Stored data:
——————————
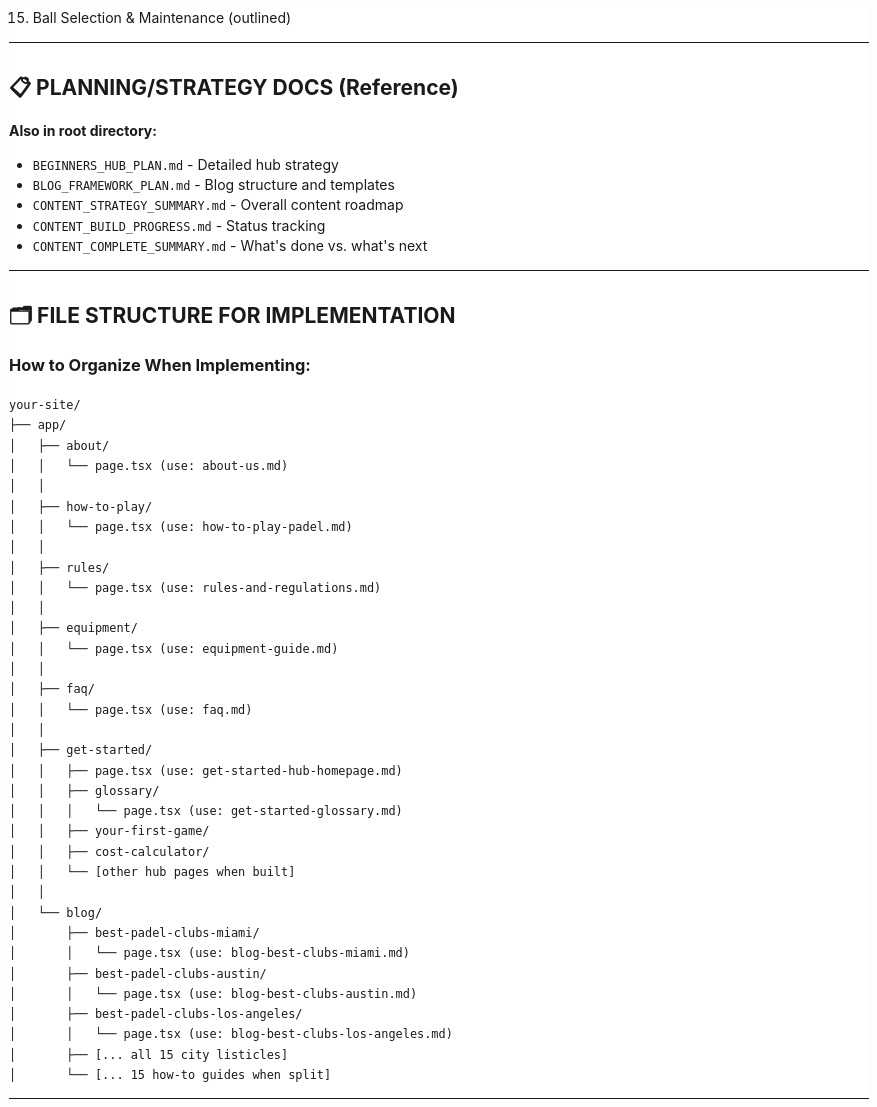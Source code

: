15. Ball Selection & Maintenance (outlined)

---

## 📋 PLANNING/STRATEGY DOCS (Reference)

**Also in root directory:**

- `BEGINNERS_HUB_PLAN.md` - Detailed hub strategy
- `BLOG_FRAMEWORK_PLAN.md` - Blog structure and templates
- `CONTENT_STRATEGY_SUMMARY.md` - Overall content roadmap
- `CONTENT_BUILD_PROGRESS.md` - Status tracking
- `CONTENT_COMPLETE_SUMMARY.md` - What's done vs. what's next

---

## 🗂️ FILE STRUCTURE FOR IMPLEMENTATION

### How to Organize When Implementing:

```
your-site/
├── app/
│   ├── about/
│   │   └── page.tsx (use: about-us.md)
│   │
│   ├── how-to-play/
│   │   └── page.tsx (use: how-to-play-padel.md)
│   │
│   ├── rules/
│   │   └── page.tsx (use: rules-and-regulations.md)
│   │
│   ├── equipment/
│   │   └── page.tsx (use: equipment-guide.md)
│   │
│   ├── faq/
│   │   └── page.tsx (use: faq.md)
│   │
│   ├── get-started/
│   │   ├── page.tsx (use: get-started-hub-homepage.md)
│   │   ├── glossary/
│   │   │   └── page.tsx (use: get-started-glossary.md)
│   │   ├── your-first-game/
│   │   ├── cost-calculator/
│   │   └── [other hub pages when built]
│   │
│   └── blog/
│       ├── best-padel-clubs-miami/
│       │   └── page.tsx (use: blog-best-clubs-miami.md)
│       ├── best-padel-clubs-austin/
│       │   └── page.tsx (use: blog-best-clubs-austin.md)
│       ├── best-padel-clubs-los-angeles/
│       │   └── page.tsx (use: blog-best-clubs-los-angeles.md)
│       ├── [... all 15 city listicles]
│       └── [... 15 how-to guides when split]
```

---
——————————
WHAT THE TASK ASKS:
Exact copies of the entries above are needed, without their pictures.

RESULT FOR THIS TASK:
Source code

:15. Ball Selection & Maintenance (outlined)

---

## 📋 PLANNING/STRATEGY DOCS (Reference)

**Also in root directory:**

- `BEGINNERS_HUB_PLAN.md` - Detailed hub strategy
- `BLOG_FRAMEWORK_PLAN.md` - Blog structure and templates
- `CONTENT_STRATEGY_SUMMARY.md` - Overall content roadmap
- `CONTENT_BUILD_PROGRESS.md` - Status tracking
- `CONTENT_COMPLETE_SUMMARY.md` - What's done vs. what's next

---

## 🗂️ FILE STRUCTURE FOR IMPLEMENTATION

### How to Organize When Implementing:

```
your-site/
├── app/
│   ├── about/
│   │   └── page.tsx (use: about-us.md)
│   │
│   ├── how-to-play/
│   │   └── page.tsx (use: how-to-play-padel.md)
│   │
│   ├── rules/
│   │   └── page.tsx (use: rules-and-regulations.md)
│   │
│   ├── equipment/
│   │   └── page.tsx (use: equipment-guide.md)
│   │
│   ├── faq/
│   │   └── page.tsx (use: faq.md)
│   │
│   ├── get-started/
│   │   ├── page.tsx (use: get-started-hub-homepage.md)
│   │   ├── glossary/
│   │   │   └── page.tsx (use: get-started-glossary.md)
│   │   ├── your-first-game/
│   │   ├── cost-calculator/
│   │   └── [other hub pages when built]
│   │
│   └── blog/
│       ├── best-padel-clubs-miami/
│       │   └── page.tsx (use: blog-best-clubs-miami.md)
│       ├── best-padel-clubs-austin/
│       │   └── page.tsx (use: blog-best-clubs-austin.md)
│       ├── best-padel-clubs-los-angeles/
│       │   └── page.tsx (use: blog-best-clubs-los-angeles.md)
│       ├── [... all 15 city listicles]
│       └── [... 15 how-to guides when split]
```

---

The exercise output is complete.